Let's explain how it works :

Internic controls the "root" domain, which includes all the top level domains. These are
marked in a green oval for clarity. Within the green oval you have the ROOT DNS servers,
which know all about the authoritative DNS servers for the domains immediately below them
e.g firewall.cx, cisco.com, microsoft.com etc. These ROOT DNS servers can tell you
which DNSserver takes care of firewall.cx, cisco.com, microsoft.com and the rest.

Each domain, including the ones we are talking about (cisco, firewall, microsoft), have what
we call a "Primary DNS" and "Secondary DNS". The Primary DNS is the one that holds all the
information about its domain. The Secondary acts as a backup in case the Primary DNS fails.
The process in which a Primary DNS server sends its copy to the Secondary DNS server is
called Zone Transfer and is covered in the DNS Database section.
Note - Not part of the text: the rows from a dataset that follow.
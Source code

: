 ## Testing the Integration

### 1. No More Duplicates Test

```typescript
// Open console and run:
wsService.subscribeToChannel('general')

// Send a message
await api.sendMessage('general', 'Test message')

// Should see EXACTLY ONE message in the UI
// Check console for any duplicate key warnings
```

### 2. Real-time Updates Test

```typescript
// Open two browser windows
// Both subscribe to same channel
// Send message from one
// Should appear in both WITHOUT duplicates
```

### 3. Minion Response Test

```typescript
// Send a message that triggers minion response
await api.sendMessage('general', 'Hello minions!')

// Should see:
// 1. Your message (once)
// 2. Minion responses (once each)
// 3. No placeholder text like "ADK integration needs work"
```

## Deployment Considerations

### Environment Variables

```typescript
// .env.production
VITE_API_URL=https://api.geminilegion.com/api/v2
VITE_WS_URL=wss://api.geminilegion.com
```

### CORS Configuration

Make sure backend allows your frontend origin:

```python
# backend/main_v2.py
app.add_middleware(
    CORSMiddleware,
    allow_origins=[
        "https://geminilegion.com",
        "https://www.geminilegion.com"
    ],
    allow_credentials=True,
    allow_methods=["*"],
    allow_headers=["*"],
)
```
Today there are hundreds of websites at which you are able to register your own domain
and, once you've done that, you have the power to manage it yourself. In the example
above, Cisco bought the "Cisco.com" domain and then created your resource records. Some
examples of resource records for the Cisco domain in our example
are: support , www and routers. These will be analysed in depth on the next pages.

So here comes the million dollar question :)

How do you create subdomains and www's (known as resouce records) ?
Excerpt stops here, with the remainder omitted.